╭──
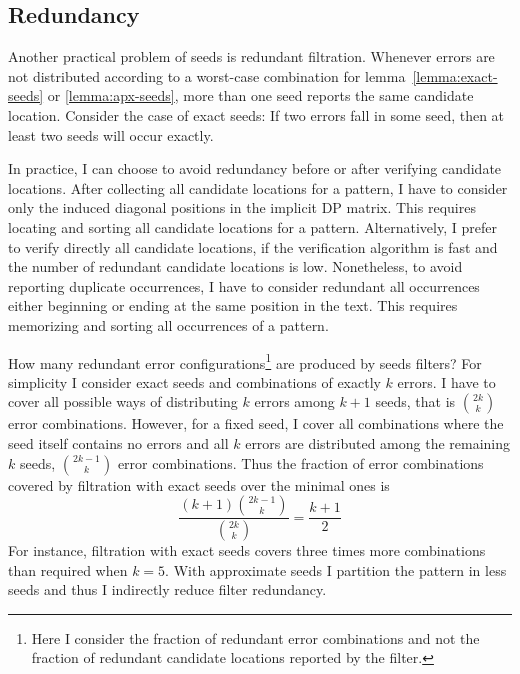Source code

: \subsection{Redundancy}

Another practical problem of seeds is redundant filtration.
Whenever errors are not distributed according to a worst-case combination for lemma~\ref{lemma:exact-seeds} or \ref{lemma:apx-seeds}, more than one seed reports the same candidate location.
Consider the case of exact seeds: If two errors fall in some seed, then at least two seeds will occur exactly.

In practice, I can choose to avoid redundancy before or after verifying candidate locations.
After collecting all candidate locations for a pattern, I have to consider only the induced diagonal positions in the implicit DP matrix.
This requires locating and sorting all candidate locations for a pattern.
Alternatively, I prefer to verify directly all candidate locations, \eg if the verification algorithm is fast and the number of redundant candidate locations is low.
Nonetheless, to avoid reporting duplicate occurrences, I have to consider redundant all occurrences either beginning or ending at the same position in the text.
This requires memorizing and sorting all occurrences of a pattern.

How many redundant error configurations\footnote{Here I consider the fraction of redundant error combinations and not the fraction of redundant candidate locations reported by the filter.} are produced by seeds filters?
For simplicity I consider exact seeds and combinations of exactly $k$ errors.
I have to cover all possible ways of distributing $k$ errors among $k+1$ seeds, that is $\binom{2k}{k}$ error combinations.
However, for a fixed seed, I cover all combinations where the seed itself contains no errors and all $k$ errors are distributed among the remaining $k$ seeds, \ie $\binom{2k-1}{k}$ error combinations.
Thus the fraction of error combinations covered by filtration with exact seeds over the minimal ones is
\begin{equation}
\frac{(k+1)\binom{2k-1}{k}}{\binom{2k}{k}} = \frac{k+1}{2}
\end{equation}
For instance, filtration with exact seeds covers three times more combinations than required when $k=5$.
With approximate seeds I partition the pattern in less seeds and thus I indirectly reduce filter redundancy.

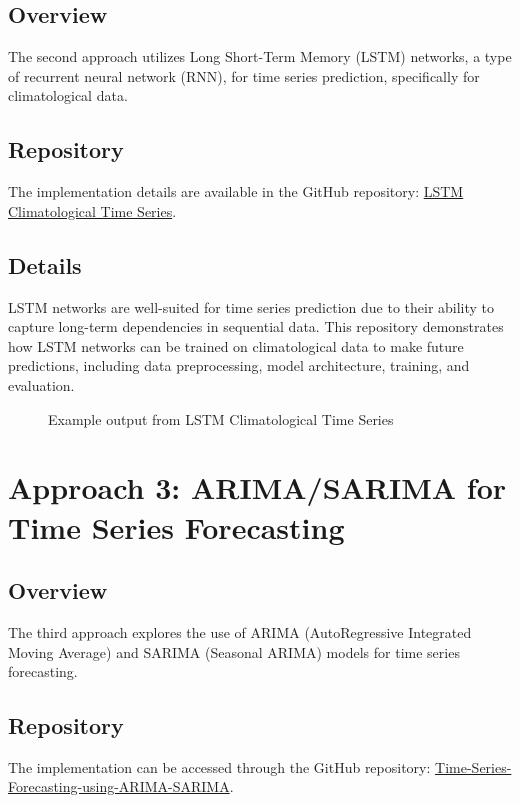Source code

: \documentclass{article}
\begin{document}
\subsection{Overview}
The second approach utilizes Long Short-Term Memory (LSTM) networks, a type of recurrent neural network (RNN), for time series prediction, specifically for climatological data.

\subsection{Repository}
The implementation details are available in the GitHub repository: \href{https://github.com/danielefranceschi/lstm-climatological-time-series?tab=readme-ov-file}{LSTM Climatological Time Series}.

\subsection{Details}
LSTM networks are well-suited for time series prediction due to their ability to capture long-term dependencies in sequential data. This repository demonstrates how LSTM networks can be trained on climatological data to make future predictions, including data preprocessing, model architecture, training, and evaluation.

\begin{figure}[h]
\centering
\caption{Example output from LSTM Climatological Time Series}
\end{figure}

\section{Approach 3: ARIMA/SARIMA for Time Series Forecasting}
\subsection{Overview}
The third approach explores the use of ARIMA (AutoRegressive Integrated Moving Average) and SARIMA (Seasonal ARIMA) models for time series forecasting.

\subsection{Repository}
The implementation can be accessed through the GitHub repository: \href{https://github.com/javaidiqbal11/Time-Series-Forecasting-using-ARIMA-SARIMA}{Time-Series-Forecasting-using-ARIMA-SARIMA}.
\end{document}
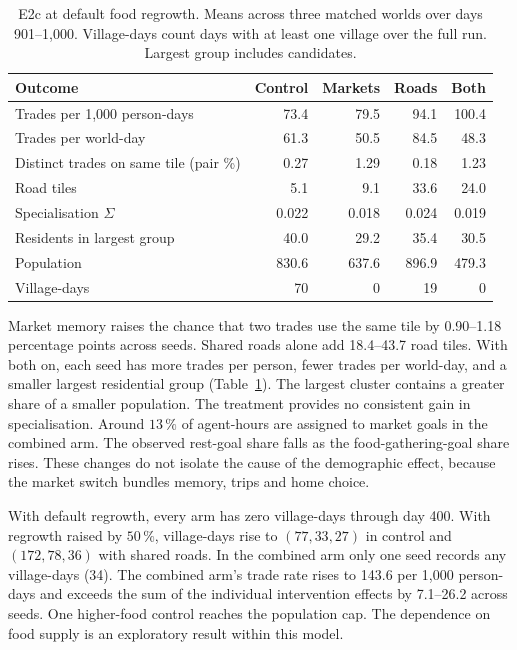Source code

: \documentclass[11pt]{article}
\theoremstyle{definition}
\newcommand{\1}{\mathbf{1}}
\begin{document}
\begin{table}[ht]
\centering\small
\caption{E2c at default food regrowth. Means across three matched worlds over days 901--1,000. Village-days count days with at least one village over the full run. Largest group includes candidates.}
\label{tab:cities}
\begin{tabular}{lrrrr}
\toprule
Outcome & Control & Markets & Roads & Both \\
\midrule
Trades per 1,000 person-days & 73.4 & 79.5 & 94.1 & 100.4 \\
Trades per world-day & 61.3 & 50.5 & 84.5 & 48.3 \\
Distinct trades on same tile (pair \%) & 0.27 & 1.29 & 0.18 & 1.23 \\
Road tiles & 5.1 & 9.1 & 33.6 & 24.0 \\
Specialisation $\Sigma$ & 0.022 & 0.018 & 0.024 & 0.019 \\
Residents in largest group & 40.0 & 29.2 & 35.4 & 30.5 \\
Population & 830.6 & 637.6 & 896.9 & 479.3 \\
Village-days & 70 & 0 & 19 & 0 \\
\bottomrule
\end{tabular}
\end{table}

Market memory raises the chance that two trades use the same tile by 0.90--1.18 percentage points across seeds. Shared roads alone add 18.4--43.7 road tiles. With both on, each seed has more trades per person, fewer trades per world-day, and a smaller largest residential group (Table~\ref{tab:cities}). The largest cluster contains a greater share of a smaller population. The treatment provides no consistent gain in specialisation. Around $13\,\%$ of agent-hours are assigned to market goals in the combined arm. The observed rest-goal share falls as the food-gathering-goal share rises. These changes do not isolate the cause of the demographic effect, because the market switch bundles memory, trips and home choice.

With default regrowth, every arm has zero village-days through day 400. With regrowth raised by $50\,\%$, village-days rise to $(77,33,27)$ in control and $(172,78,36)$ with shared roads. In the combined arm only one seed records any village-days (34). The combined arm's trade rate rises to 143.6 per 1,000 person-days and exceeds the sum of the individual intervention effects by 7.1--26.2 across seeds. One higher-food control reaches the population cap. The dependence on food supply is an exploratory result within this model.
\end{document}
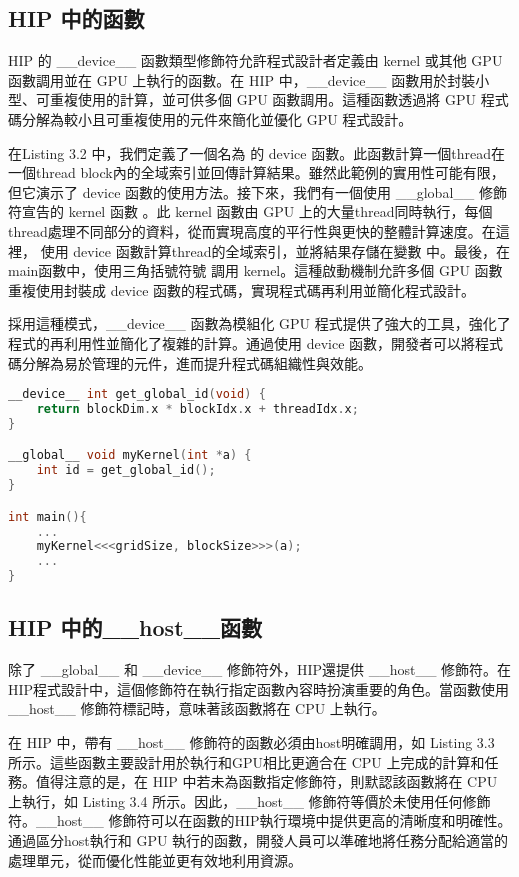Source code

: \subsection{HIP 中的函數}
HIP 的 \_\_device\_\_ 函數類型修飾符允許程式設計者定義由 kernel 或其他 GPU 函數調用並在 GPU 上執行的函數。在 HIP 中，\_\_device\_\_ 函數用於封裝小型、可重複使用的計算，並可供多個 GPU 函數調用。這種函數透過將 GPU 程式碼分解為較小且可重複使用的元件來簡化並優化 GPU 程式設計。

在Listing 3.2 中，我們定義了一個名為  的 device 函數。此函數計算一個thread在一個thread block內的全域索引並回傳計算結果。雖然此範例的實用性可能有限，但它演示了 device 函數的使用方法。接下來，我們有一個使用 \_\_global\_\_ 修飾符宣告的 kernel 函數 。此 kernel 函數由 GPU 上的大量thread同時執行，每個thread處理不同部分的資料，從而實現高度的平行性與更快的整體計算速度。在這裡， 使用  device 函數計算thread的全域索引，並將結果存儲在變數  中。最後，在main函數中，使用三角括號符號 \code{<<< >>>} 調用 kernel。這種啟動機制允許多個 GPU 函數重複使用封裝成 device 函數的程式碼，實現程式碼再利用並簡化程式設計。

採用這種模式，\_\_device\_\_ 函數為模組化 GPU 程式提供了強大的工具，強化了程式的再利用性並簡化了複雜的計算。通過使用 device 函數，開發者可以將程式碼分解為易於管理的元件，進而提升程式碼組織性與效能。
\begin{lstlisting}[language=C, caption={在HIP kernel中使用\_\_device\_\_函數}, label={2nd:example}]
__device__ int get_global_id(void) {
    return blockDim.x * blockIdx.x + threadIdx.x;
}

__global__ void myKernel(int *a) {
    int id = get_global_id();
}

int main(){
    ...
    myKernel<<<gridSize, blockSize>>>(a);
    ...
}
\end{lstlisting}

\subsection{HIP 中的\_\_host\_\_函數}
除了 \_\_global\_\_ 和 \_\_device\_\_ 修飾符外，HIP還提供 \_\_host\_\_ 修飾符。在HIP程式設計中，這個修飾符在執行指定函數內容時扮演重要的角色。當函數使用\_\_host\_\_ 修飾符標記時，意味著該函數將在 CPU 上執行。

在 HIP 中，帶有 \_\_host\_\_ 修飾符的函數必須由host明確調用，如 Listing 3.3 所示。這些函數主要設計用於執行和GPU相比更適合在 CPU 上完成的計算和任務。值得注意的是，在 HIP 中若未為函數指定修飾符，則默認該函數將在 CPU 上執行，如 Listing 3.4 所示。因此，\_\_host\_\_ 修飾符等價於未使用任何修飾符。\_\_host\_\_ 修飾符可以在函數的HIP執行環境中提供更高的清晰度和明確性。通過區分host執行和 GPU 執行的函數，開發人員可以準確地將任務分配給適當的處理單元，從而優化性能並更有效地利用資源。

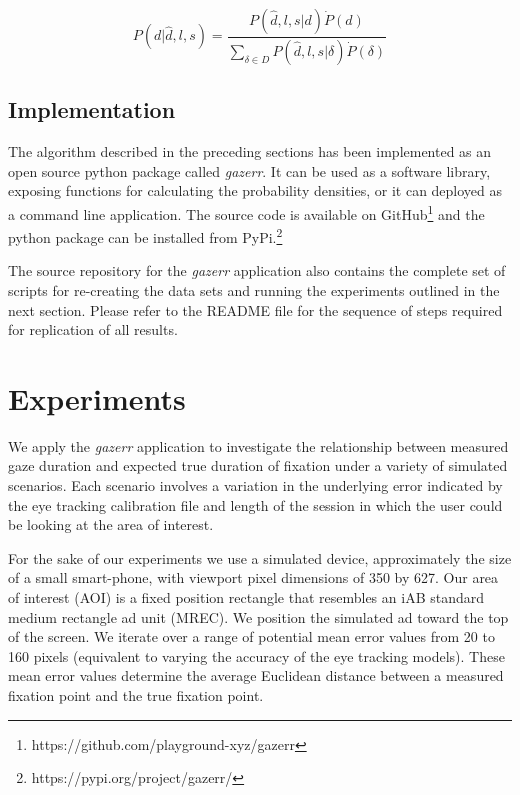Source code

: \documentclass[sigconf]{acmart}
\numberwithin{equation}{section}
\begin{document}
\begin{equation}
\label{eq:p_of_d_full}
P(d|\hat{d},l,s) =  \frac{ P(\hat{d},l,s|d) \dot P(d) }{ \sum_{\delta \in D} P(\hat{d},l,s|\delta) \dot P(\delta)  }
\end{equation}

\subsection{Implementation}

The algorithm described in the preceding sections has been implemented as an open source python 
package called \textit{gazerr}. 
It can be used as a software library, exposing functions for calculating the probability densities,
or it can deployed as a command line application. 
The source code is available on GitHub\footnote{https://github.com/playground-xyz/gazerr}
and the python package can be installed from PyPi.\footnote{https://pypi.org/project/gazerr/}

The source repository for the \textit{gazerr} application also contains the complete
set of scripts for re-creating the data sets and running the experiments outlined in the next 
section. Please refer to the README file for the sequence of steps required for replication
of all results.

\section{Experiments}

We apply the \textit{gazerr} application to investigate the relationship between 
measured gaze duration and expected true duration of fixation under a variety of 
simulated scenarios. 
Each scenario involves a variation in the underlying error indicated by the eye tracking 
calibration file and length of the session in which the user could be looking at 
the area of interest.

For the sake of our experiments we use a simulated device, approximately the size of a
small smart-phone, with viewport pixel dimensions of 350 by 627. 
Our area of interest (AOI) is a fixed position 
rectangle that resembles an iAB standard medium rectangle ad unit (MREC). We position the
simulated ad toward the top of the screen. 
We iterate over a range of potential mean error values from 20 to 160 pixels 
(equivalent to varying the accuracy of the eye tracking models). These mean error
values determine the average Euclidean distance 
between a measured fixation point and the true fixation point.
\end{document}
╰──
Work order: How many lines of the material above hold "footnote"? Answer with that number alone.

Exercise result: 3